Why Jews Are Divided by Politics and Religion
This essay explores the psychological underpinnings of why it’s so hard for us Jews to get along.
Please note: This essay is for our premium subscribers. The first third is available as a complimentary preview. To read the full essay, become a premium subscriber to get access to our growing library of subscriber-only essays and videos!
We, as humans, have evolved to live in moral matrices, which bind us together around sacred values — and we enliven these values through terms like mindset, morality, politics, culture, lifestyle, faith, and spirituality.
When it comes to the Jewish People, no small group is more diverse ethnically, culturally, attitudinally, and religiously.

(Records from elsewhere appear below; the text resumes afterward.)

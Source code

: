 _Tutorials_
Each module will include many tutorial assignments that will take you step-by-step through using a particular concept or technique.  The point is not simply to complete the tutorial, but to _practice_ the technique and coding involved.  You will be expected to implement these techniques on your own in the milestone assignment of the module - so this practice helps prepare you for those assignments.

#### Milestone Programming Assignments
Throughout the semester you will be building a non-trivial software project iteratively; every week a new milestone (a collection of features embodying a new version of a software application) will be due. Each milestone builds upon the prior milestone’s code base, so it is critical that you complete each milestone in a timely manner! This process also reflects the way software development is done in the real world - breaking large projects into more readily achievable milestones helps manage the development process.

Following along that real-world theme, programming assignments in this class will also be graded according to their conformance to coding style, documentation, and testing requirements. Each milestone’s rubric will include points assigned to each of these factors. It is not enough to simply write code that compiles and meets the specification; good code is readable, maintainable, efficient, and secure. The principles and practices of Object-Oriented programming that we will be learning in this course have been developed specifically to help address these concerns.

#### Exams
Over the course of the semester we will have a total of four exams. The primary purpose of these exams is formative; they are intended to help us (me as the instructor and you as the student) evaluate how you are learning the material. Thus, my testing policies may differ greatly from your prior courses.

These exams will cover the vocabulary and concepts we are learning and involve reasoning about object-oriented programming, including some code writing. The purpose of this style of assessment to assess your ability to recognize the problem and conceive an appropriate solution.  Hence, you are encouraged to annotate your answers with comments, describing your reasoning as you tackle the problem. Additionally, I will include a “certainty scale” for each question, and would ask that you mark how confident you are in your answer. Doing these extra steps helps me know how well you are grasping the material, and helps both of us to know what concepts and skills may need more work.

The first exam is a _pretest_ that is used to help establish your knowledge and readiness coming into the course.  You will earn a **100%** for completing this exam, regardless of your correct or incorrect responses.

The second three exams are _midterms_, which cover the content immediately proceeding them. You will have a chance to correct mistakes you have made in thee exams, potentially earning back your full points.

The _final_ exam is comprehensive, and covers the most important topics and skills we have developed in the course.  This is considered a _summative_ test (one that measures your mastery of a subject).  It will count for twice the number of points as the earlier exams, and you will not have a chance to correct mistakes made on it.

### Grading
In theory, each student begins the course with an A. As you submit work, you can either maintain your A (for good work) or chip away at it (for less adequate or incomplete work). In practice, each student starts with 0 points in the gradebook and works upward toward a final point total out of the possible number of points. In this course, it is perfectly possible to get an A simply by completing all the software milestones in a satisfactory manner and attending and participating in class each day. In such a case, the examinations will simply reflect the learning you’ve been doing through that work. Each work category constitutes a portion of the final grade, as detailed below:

“Diversity is a sign of strength — not weakness,” the late, great Rabbi Lord Jonathan Sacks wrote.1
As Rabbi Yechiel Michel Epstein offered in his 1884 book, Aruch HaShulchan, Moses doesn’t use the word Torah in the last of the 613 commandments. Rather, he proclaims the Hebrew word shirah (song) because, in this respect, Torah is like music: Its greatest beauty lies in complex harmonies. And, as the Netziv wrote in his commentary on the Tower of Babel, uniformity of thought is not a sign of freedom, but its opposite.2
Yet, despite sharing the same prefix, unity is not uniformity. If uniformity asks, “Can we all agree?” then unity posits:
“Can we all get along?”
Following the death of King Solomon, circa 931 BCE, a civil war divided our ancestors into two kingdoms, Israel and Judah. The prophets foretold that, in Messianic times, we would reunite into a single nation again. The Ten Tribes of Israel were “lost” in the Assyrian exile, and we are descended from Judah, which is why we’re called Jews.3
When our modern state was founded in 1948, we didn’t call it Judah; we called it Israel, representing our spirit of unity.
“Separated by civil war, hundreds of years as separate nations, thousands of years lost in exile, yet they are still our brethren, for whose return we long,” Rabbi Steven Burg wrote. “If we can feel so united with brethren so far removed, can we accomplish the same with others we face on a daily basis? Can we recognize that all Jews are our brothers and sisters, regardless of what they may or may not wear on their heads?”4
Does family come first?
Dr. Erica Brown, the Vice Provost and Director of Sacks-Herenstein Center for Values and Leadership at Yeshiva University, grew up as an Ashkenazi Jew in a predominantly Sephardic New Jersey town. She doesn’t look Syrian, but when people asked Brown if she was, she would joke about being a “wannabe.”
“It was not because I saw myself ritually or materially like the Jews around me, but I saw something in the Syrian culture that made me very envious,” Brown wrote. “The community had a certain kind of intimacy, an easy sort of connectedness that allowed people with very different customs and behaviors to sit at the same Shabbat table without judgment.”5
At the time, only a small percentage of the Jews in her town were really Sabbath observant, but almost everyone Brown knew kept a kosher home, enjoyed Friday night dinner, and observed the Jewish holidays in some way. Rumor had it that every woman even went to the mikvah.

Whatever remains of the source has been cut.